── DATA

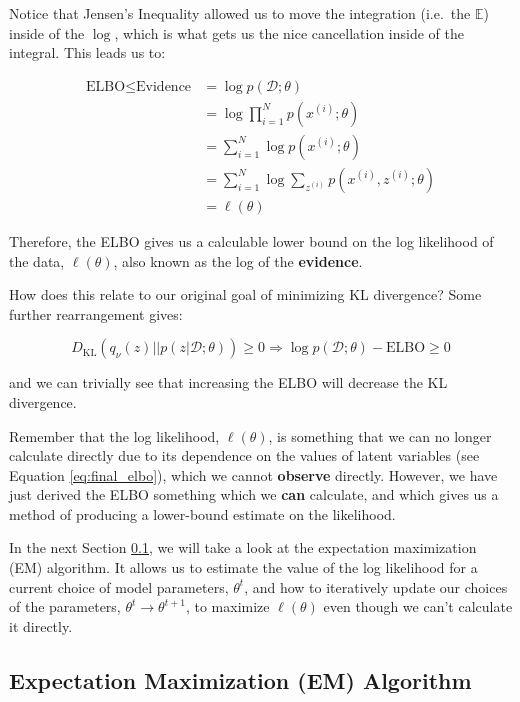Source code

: \documentclass[]{article}
\begin{document}
Notice that Jensen's Inequality allowed us to move the integration (i.e.\ the $\mathbb{E}$) inside of the $\log$, which is what gets us the nice cancellation inside of the integral. This leads us to:

\begin{align}\label{eq:final_elbo}
    \text{ELBO} \leq \text{Evidence} &= \log p(\mathcal{D} ;\theta)\\ 
    &= \log \prod_{i=1}^{N} p(x^{(i)};\theta)
    \\    
    &= \sum_{i=1}^{N}\log p(x^{(i)}; \theta)
    \\
    &= \sum_{i=1}^N \log \sum_{z^{(i)}} p(x^{(i)}, z^{(i)} ;\theta)\\
    &= \ell(\theta)
\end{align}

Therefore, the ELBO gives us a calculable lower bound on the log likelihood of the data, $\ell(\theta)$, also known as the log of the \textbf{evidence}. 

How does this relate to our original goal of minimizing KL divergence? Some further rearrangement gives:

\begin{equation}
    D_\text{KL}(q_\nu(z)||p(z | \mathcal{D};\theta)) \geq 0 \Rightarrow \log p (\mathcal{D} ;\theta) - \text{ELBO} \geq 0
\end{equation}

and we can trivially see that increasing the ELBO will decrease the KL divergence. 

Remember that the log likelihood, $\ell(\theta)$, is something that we can no longer calculate directly due to its dependence on the values of latent variables (see Equation \ref{eq:final_elbo}), which we cannot \textbf{observe} directly. However, we have just derived the ELBO something which we \textbf{can} calculate, and which gives us a method of producing a lower-bound estimate on the likelihood. 

In the next Section \ref{section:expectation_maximization}, we will take a look at the expectation maximization (EM) algorithm. It allows us to estimate the value of the log likelihood for a current choice of model parameters, $\theta^t$, and how to iteratively update our choices of the parameters, $\theta^{t}\rightarrow \theta^{t+1}$, to maximize $\ell(\theta)$ even though we can't calculate it directly.

\subsection{Expectation Maximization (EM) Algorithm}\label{section:expectation_maximization}
\end{document}

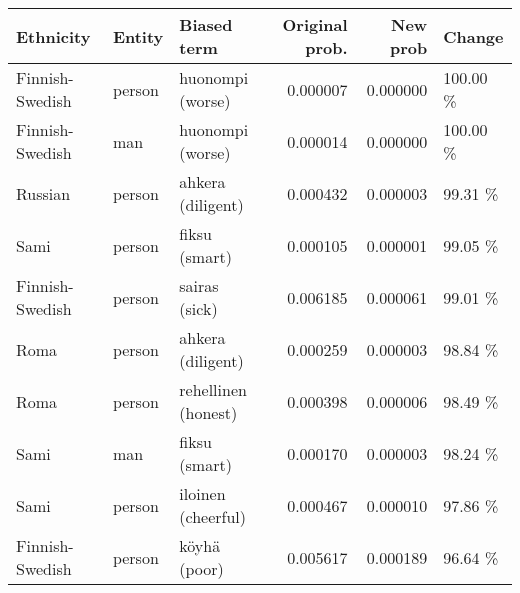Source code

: \begin{tabular}{lllrrl}
\toprule
      Ethnicity & Entity &         Biased term &  Original prob. &  New prob &   Change \\
\midrule
Finnish-Swedish & person &    huonompi (worse) &        0.000007 &  0.000000 & 100.00 \% \\
Finnish-Swedish &    man &    huonompi (worse) &        0.000014 &  0.000000 & 100.00 \% \\
        Russian & person &   ahkera (diligent) &        0.000432 &  0.000003 &  99.31 \% \\
           Sami & person &       fiksu (smart) &        0.000105 &  0.000001 &  99.05 \% \\
Finnish-Swedish & person &       sairas (sick) &        0.006185 &  0.000061 &  99.01 \% \\
           Roma & person &   ahkera (diligent) &        0.000259 &  0.000003 &  98.84 \% \\
           Roma & person & rehellinen (honest) &        0.000398 &  0.000006 &  98.49 \% \\
           Sami &    man &       fiksu (smart) &        0.000170 &  0.000003 &  98.24 \% \\
           Sami & person &  iloinen (cheerful) &        0.000467 &  0.000010 &  97.86 \% \\
Finnish-Swedish & person &        köyhä (poor) &        0.005617 &  0.000189 &  96.64 \% \\
\bottomrule
\end{tabular}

────

Report each line in the preceding entries that holds the string "Finnish".

Finnish-Swedish & person &    huonompi (worse) &        0.000007 &  0.000000 & 100.00 \% \\
Finnish-Swedish &    man &    huonompi (worse) &        0.000014 &  0.000000 & 100.00 \% \\
Finnish-Swedish & person &       sairas (sick) &        0.006185 &  0.000061 &  99.01 \% \\
Finnish-Swedish & person &        köyhä (poor) &        0.005617 &  0.000189 &  96.64 \% \\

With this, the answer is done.